第4章 參與政事的小皇帝
不管朝中對于小皇帝選妃立後之事作何看法,春闱依然無波無瀾的進行了。那日明川正在無所事事描大字,國師忽然派人過來,請明川太和殿議事。明川以為又是需要他出面去應付些事,不曾想,這回是真的議事。
容商在上座,大學士陳尚在下面,他是春闱主考官,此次面聖,是因為有兩份試卷都十分出彩,幾位考官對于點誰為會元一事争執不下,索性叫陛下決斷。
“這又不是什麽大事,國師自己裁度了就是。”
容商看他一眼,道:“陛下不日就要親政,還是先學起來為好。”
明川叫他看的不敢說話了,陳尚将兩張考卷送上來,明川挨個看過,覺得都不錯,比朕強。
國師淡淡瞥了他一眼,明川癟癟嘴,從頭到尾,仔仔細細的看完,跟國師道:“兩份都不錯,但朕覺得第一份更勝一籌,國師覺得呢?”

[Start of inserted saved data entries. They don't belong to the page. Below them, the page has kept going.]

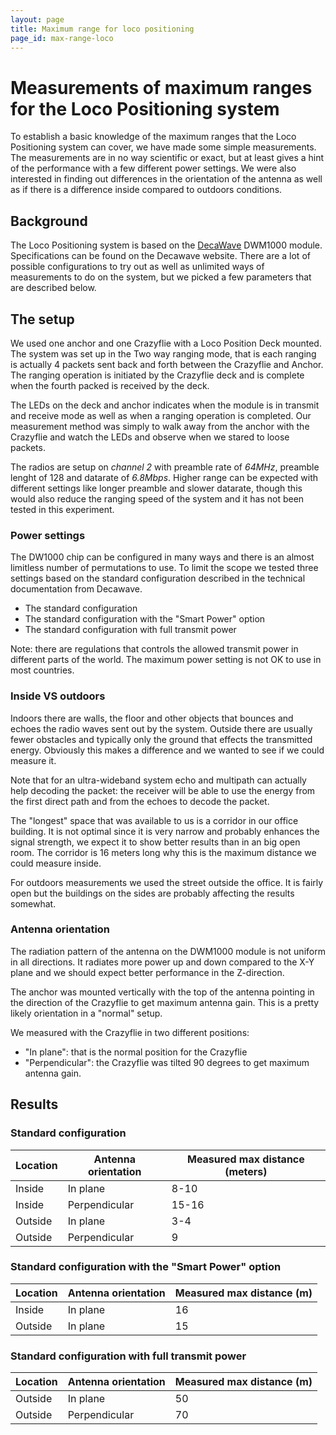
 ```yaml
---
layout: page
title: Maximum range for loco positioning
page_id: max-range-loco
---
```

# Measurements of maximum ranges for the Loco Positioning system

To establish a basic knowledge of the maximum ranges that the Loco Positioning system can cover, we have made some simple measurements. The measurements are in no way scientific or exact, but at least gives a hint of the performance with a few different power settings. We were also interested in finding out differences in the orientation of the antenna as well as if there is a difference inside compared to outdoors conditions.

## Background

The Loco Positioning system is based on the [DecaWave](https://www.decawave.com/) DWM1000 module. Specifications can be found on the Decawave website. There are a lot of possible configurations to try out as well as unlimited ways of measurements to do on the system, but we picked a few parameters that are described below.

## The setup

We used one anchor and one Crazyflie with a Loco Position Deck mounted. The system was set up in the Two way ranging mode, that is each ranging is actually 4 packets sent back and forth between the Crazyflie and Anchor. The ranging operation is initiated by the Crazyflie deck and is complete when the fourth packed is received by the deck.

The LEDs on the deck and anchor indicates when the module is in transmit and receive mode as well as when a ranging operation is completed. Our measurement method was simply to walk away from the anchor with the Crazyflie and watch the LEDs and observe when we stared to loose packets.

The radios are setup on *channel 2* with preamble rate of *64MHz*, preamble lenght of 128 and datarate of *6.8Mbps*. Higher range can be expected with different settings like longer preamble and slower datarate, though this would also reduce the ranging speed of the system and it has not been tested in this experiment.

### Power settings

The DW1000 chip can be configured in many ways and there is an almost limitless number of permutations to use. To limit the scope we tested three settings based on the standard configuration described in the technical documentation from Decawave.

  * The standard configuration
  * The standard configuration with the "Smart Power" option
  * The standard configuration with full transmit power

Note: there are regulations that controls the allowed transmit power in different parts of the world. The maximum power setting is not OK to use in most countries.

### Inside VS outdoors

Indoors there are walls, the floor and other objects that bounces and echoes the radio waves sent out by the system. Outside there are usually fewer obstacles and typically only the ground that effects the transmitted energy. Obviously this makes a difference and we wanted to see if we could measure it.

Note that for an ultra-wideband system echo and multipath can actually help decoding the packet: the receiver will be able to use the energy from the first direct path and from the echoes to decode the packet.

The "longest" space that was available to us is a corridor in our office building. It is not optimal since it is very narrow and probably enhances the signal strength, we expect it to show better results than in an big open room. The corridor is 16 meters long why this is the maximum distance we could measure inside.

For outdoors measurements we used the street outside the office. It is fairly open but the buildings on the sides are probably affecting the results somewhat.

### Antenna orientation

The radiation pattern of the antenna on the DWM1000 module is not uniform in all directions. It radiates more power up and down compared to the X-Y plane and we should expect better performance in the Z-direction.

The anchor was mounted vertically with the top of the antenna pointing in the direction of the Crazyflie to get maximum antenna gain. This is a pretty likely orientation in a "normal" setup.

We measured with the Crazyflie in two different positions:
  * "In plane": that is the normal position for the Crazyflie
  * "Perpendicular": the Crazyflie was tilted 90 degrees to get maximum antenna gain.

## Results

### Standard configuration

| Location | Antenna orientation | Measured max distance (meters) |
|---|---|---|
| Inside | In plane | 8-10 |
| Inside | Perpendicular | 15-16 |
| Outside | In plane | 3-4 |
| Outside | Perpendicular | 9 |

### Standard configuration with the "Smart Power" option

| Location | Antenna orientation | Measured max distance (m) |
|---|---|---|
| Inside | In plane | 16 |
| Outside | In plane | 15 |

### Standard configuration with full transmit power

| Location | Antenna orientation | Measured max distance (m) |
|---|---|---|
| Outside | In plane | 50 |
| Outside | Perpendicular | 70 |
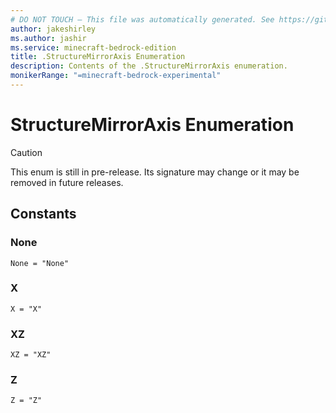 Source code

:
 ```yaml
---
# DO NOT TOUCH — This file was automatically generated. See https://github.com/mojang/minecraftapidocsgenerator to modify descriptions, examples, etc.
author: jakeshirley
ms.author: jashir
ms.service: minecraft-bedrock-edition
title: .StructureMirrorAxis Enumeration
description: Contents of the .StructureMirrorAxis enumeration.
monikerRange: "=minecraft-bedrock-experimental"
---
```

# StructureMirrorAxis Enumeration

> [!CAUTION]
> This enum is still in pre-release.  Its signature may change or it may be removed in future releases.

## Constants
### **None**
`None = "None"`
### **X**
`X = "X"`
### **XZ**
`XZ = "XZ"`
### **Z**
`Z = "Z"`
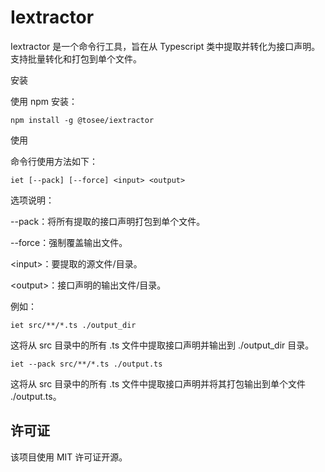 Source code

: # Iextractor

Iextractor 是一个命令行工具，旨在从 Typescript 类中提取并转化为接口声明。支持批量转化和打包到单个文件。

安装

使用 npm 安装：

```
npm install -g @tosee/iextractor
```
使用

命令行使用方法如下：

```
iet [--pack] [--force] <input> <output>
```
选项说明：

--pack：将所有提取的接口声明打包到单个文件。

--force：强制覆盖输出文件。

\<input>：要提取的源文件/目录。

\<output>：接口声明的输出文件/目录。

例如：

```
iet src/**/*.ts ./output_dir
```
这将从 src 目录中的所有 .ts 文件中提取接口声明并输出到 ./output_dir 目录。

```
iet --pack src/**/*.ts ./output.ts
```
这将从 src 目录中的所有 .ts 文件中提取接口声明并将其打包输出到单个文件 ./output.ts。

## 许可证

该项目使用 MIT 许可证开源。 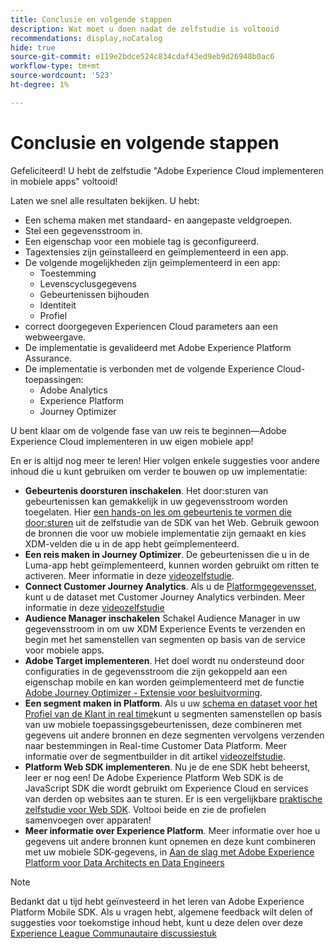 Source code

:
 ```yaml
---
title: Conclusie en volgende stappen
description: Wat moet u doen nadat de zelfstudie is voltooid
recommendations: display,noCatalog
hide: true
source-git-commit: e119e2bdce524c834cdaf43ed9eb9d26948b0ac6
workflow-type: tm+mt
source-wordcount: '523'
ht-degree: 1%

---
```


# Conclusie en volgende stappen

Gefeliciteerd! U hebt de zelfstudie &quot;Adobe Experience Cloud implementeren in mobiele apps&quot; voltooid!

Laten we snel alle resultaten bekijken. U hebt:

* Een schema maken met standaard- en aangepaste veldgroepen.
* Stel een gegevensstroom in.
* Een eigenschap voor een mobiele tag is geconfigureerd.
* Tagextensies zijn geïnstalleerd en geïmplementeerd in een app.
* De volgende mogelijkheden zijn geïmplementeerd in een app:
   * Toestemming
   * Levenscyclusgegevens
   * Gebeurtenissen bijhouden
   * Identiteit
   * Profiel
* correct doorgegeven Experiencen Cloud parameters aan een webweergave.
* De implementatie is gevalideerd met Adobe Experience Platform Assurance.
* De implementatie is verbonden met de volgende Experience Cloud-toepassingen:
   * Adobe Analytics
   * Experience Platform
   * Journey Optimizer

U bent klaar om de volgende fase van uw reis te beginnen—Adobe Experience Cloud implementeren in uw eigen mobiele app!

En er is altijd nog meer te leren! Hier volgen enkele suggesties voor andere inhoud die u kunt gebruiken om verder te bouwen op uw implementatie:

* **Gebeurtenis doorsturen inschakelen**. Het door:sturen van gebeurtenissen kan gemakkelijk in uw gegevensstroom worden toegelaten. Hier [een hands-on les om gebeurtenis te vormen die door:sturen](https://experienceleague.adobe.com/docs/platform-learn/implement-web-sdk/event-forwarding/setup-event-forwarding.html) uit de zelfstudie van de SDK van het Web. Gebruik gewoon de bronnen die voor uw mobiele implementatie zijn gemaakt en kies XDM-velden die u in de app hebt geïmplementeerd.
* **Een reis maken in Journey Optimizer**. De gebeurtenissen die u in de Luma-app hebt geïmplementeerd, kunnen worden gebruikt om ritten te activeren. Meer informatie in deze [videozelfstudie](https://experienceleague.adobe.com/docs/journey-optimizer-learn/tutorials/create-journeys/use-case-transactional-journey.html).
* **Connect Customer Journey Analytics**. Als u de [Platformgegevensset](platform.md), kunt u de dataset met Customer Journey Analytics verbinden. Meer informatie in deze [videozelfstudie](https://experienceleague.adobe.com/docs/customer-journey-analytics-learn/tutorials/connecting-customer-journey-analytics-to-data-sources-in-platform.html)
* **Audience Manager inschakelen** Schakel Audience Manager in uw gegevensstroom in om uw XDM Experience Events te verzenden en begin met het samenstellen van segmenten op basis van de service voor mobiele apps.
* **Adobe Target implementeren**. Het doel wordt nu ondersteund door configuraties in de gegevensstroom die zijn gekoppeld aan een eigenschap mobile en kan worden geïmplementeerd met de functie [Adobe Journey Optimizer - Extensie voor besluitvorming](https://developer.adobe.com/client-sdks/documentation/adobe-journey-optimizer-decisioning/).
* **Een segment maken in Platform**. Als u uw [schema en dataset voor het Profiel van de Klant in real time](platform.md)kunt u segmenten samenstellen op basis van uw mobiele toepassingsgebeurtenissen, deze combineren met gegevens uit andere bronnen en deze segmenten vervolgens verzenden naar bestemmingen in Real-time Customer Data Platform. Meer informatie over de segmentbuilder in dit artikel [videozelfstudie](https://experienceleague.adobe.com/docs/platform-learn/tutorials/segments/create-segments.html).
* **Platform Web SDK implementeren**. Nu je de ene SDK hebt beheerst, leer er nog een! De Adobe Experience Platform Web SDK is de JavaScript SDK die wordt gebruikt om Experience Cloud en services van derden op websites aan te sturen. Er is een vergelijkbare [praktische zelfstudie voor Web SDK](https://experienceleague.adobe.com/docs/platform-learn/implement-web-sdk/overview.html). Voltooi beide en zie de profielen samenvoegen over apparaten!
* **Meer informatie over Experience Platform**. Meer informatie over hoe u gegevens uit andere bronnen kunt opnemen en deze kunt combineren met uw mobiele SDK-gegevens, in [Aan de slag met Adobe Experience Platform voor Data Architects en Data Engineers](https://experienceleague.adobe.com/docs/platform-learn/getting-started-for-data-architects-and-data-engineers/overview.html)


>[!NOTE]
>
>Bedankt dat u tijd hebt geïnvesteerd in het leren van Adobe Experience Platform Mobile SDK. Als u vragen hebt, algemene feedback wilt delen of suggesties voor toekomstige inhoud hebt, kunt u deze delen over deze [Experience League Communautaire discussiestuk](https://experienceleaguecommunities.adobe.com/t5/adobe-experience-platform-launch/tutorial-discussion-implement-adobe-experience-cloud-in-mobile/td-p/443796)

容商把兩張答卷接過去:“顯而易見,第一份更為實際和适宜。”
“那為何如此難裁度?”
容商道:“主考的六位官員,有四位都是《春秋》出身,第一份解得卻是《周易》,第二份解得才是《春秋》,故而這第二份更合主考官的喜好。”
明川想了想,問道:“陳尚喜歡第一份?”
容商點點頭。
“怪不得。”明川道:“既然第一份更好,那便給第一份會元就是了。”
容商道:“第一份是徐首輔的兒子徐成玉的答卷,京中已有人傳言陳尚會為徐成玉舞弊,現下将這會元給徐成玉,那這舞弊之名便愈傳愈烈了。”
“那要如何?”明川問道。
容商道:“不過是個會元,讓了便讓了。徐成玉是個可塑之才,身上不能有污點。”
明川點點頭:“可惜了。”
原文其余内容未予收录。